As we have seen, Pedro Cateriano lasted only 19 days as prime minister and the new ministerial line-up includes a new minister of energy and mines, an appointment designed to allay congressional opposition.

The work plan that Cateriano presented to Congress on 3 August expressed an unvarnished version of the ‘Perú país minero’ vision so close to the hearts of mining authorities and private companies in the sector.

Cateriano’s opening statement when he started talking about mining was that “Peru has been a mining country ever since pre-Hispanic times. We have a millennial activity that is part of our culture”. He went on claiming that “Mining is undoubtedly the backbone of Peru’s economy. This unfortunately [is something] that some people don’t understand”.

What followed was a long list of measures designed to promote investment in hydrocarbons and mining, at the expense of tax income, of environmental protection and of indigenous rights. It was a sort of ‘mining charter’. The list included:

  • expediting the use of canon money to pay for public health projects;
  • authorising the Ministry of Energy and Mines to fund technical blueprints for projects for regional and municipal investments in the so-called ‘mining corridor’ that includes parts of Apurímac, Cuzco and Arequipa;
  • revising the regulations governing mining procedures and exploration so as to speed up decisions regarding the environment;
  • the shortening “by at least six months” of the time taken for consultations with indigenous peoples (see PSG article);
  • the speeding up of authorisations involving the National Water Authority (ANA);
  • a review of royalty regulations to the benefit of oil companies impacted by the current crisis;
  • changes to the regulations regarding the protection of the environment for oil and gas projects;
  • changes to the Hydrocarbons Law; and
  • a review of the regulations related to the national and regional Natural Protected Areas management plans.

None of these measures would increase the government’s take of the wealth generated by extractive activities, or improve the ecosystems where hydrocarbons and mineral reserves are located, or to strengthen the capacity of indigenous peoples to exercise their rights. On the contrary, they would lower standards and speed up procedures to encourage investment. It was a repeat of the sort of “race to the bottom” policies implemented during and after 2014 when it became clear that the commodity super-cycle was over.

The question that now arises is what the new prime minister, his cabinet and the new minister of energy and mines will do about these policies. Miguel Incháustegui, the new minister, who was vice-minister of mines in 2018, has long experience of the private sector. He has been director of Turmalina Metals Corp and Cañariaco Copper Peru and has worked at Gold Fields and Lumina Copper.
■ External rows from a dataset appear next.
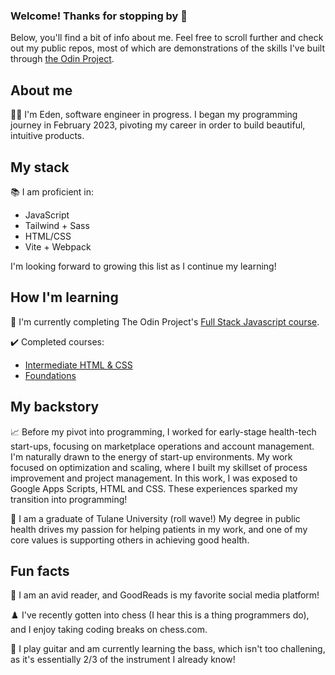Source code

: ### Welcome! Thanks for stopping by 👋

Below, you'll find a bit of info about me. Feel free to scroll further and check out my public repos, most of which are demonstrations of the skills I've built through <a href="https://www.theodinproject.com/">the Odin Project</a>.

## About me

👩‍💻 I'm Eden, software engineer in progress. I began my programming journey in February 2023, pivoting my career in order to build beautiful, intuitive products.

## My stack

📚 I am proficient in:
- JavaScript
- Tailwind + Sass
- HTML/CSS
- Vite + Webpack

I'm looking forward to growing this list as I continue my learning!

## How I'm learning

📓 I'm currently completing The Odin Project's <a href="https://www.theodinproject.com/paths/full-stack-javascript">Full Stack Javascript course</a>.

✔️ Completed courses:
- <a href="https://www.theodinproject.com/paths/full-stack-javascript/courses/intermediate-html-and-css">Intermediate HTML & CSS</a>
- <a href="https://www.theodinproject.com/paths/foundations/courses/foundations">Foundations</a>

## My backstory

📈 Before my pivot into programming, I worked for early-stage health-tech start-ups, focusing on marketplace operations and account management. I'm naturally drawn to the energy of start-up environments. My work focused on optimization and scaling, where I built my skillset of process improvement and project management. In this work, I was exposed to Google Apps Scripts, HTML and CSS. These experiences sparked my transition into programming!

🌊 I am a graduate of Tulane University (roll wave!) My degree in public health drives my passion for helping patients in my work, and one of my core values is supporting others in achieving good health.

## Fun facts

📖 I am an avid reader, and GoodReads is my favorite social media platform!

♟️ I've recently gotten into chess (I hear this is a thing programmers do), and I enjoy taking coding breaks on chess.com.

🎸 I play guitar and am currently learning the bass, which isn't too challening, as it's essentially 2/3 of the instrument I already know!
As vice-minister, Incháustegui promoted and led the drafting of the 2030 Peru Mining Vision. This document resulted from a multi-stakeholder dialogue involving the business sector, public officials from a variety of ministries, and civil society organisations. The 2030 Vision sought to bring together in a more balanced way concerns about competitiveness, social inclusion, environmental sustainability and good governance, a far cry from Cateriano’s lopsided approach.

The new prime minister will have to spell out his agenda in Congress this coming Tuesday in order to receive a vote of confidence in the new cabinet. Will he and Incháustegui stick to Cateriano’s pro-extractive discourse, or will they veer in the direction of the 2030 Mining Vision?
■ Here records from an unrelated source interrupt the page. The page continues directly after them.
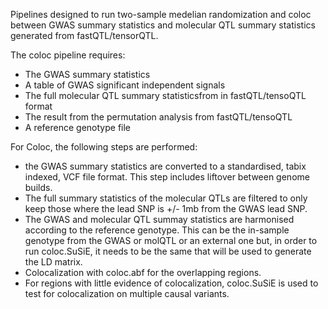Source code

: Pipelines designed to run two-sample medelian randomization and coloc between GWAS summary statistics and molecular QTL summary statistics generated from fastQTL/tensorQTL.

The coloc pipeline requires:
- The GWAS summary statistics
- A table of GWAS significant independent signals
- The full molecular QTL summary statisticsfrom in fastQTL/tensoQTL format
- The result from the permutation analysis from fastQTL/tensoQTL
- A reference genotype file

For Coloc, the following steps are performed:
- the GWAS summary statistics are converted to a standardised, tabix indexed, VCF file format. This step includes liftover between genome builds.
- The full summary statistics of the molecular QTLs are filtered to only keep those where the lead SNP is +/- 1mb from the GWAS lead SNP.
- The GWAS and molecular QTL summay statistics are harmonised according to the reference genotype. This can be the in-sample genotype from the GWAS or molQTL or an external one but, in order to run coloc.SuSiE, it needs to be the same that will be used to generate the LD matrix.
- Colocalization with coloc.abf for the overlapping regions.
- For regions with little evidence of colocalization, coloc.SuSiE is used to test for colocalization on multiple causal variants.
But the dynamics of social conflict do not wait for visions to be spelled out. They demand immediate action. As we see in this article, Incháustegui immediately found himself leading a high-level commission to deal with the conflict du jour, the long-running battle between communities and mining company (in this case Glencore) in Espinar, Cuzco. As readers will see, this represents a good start. Let’s see where it leads.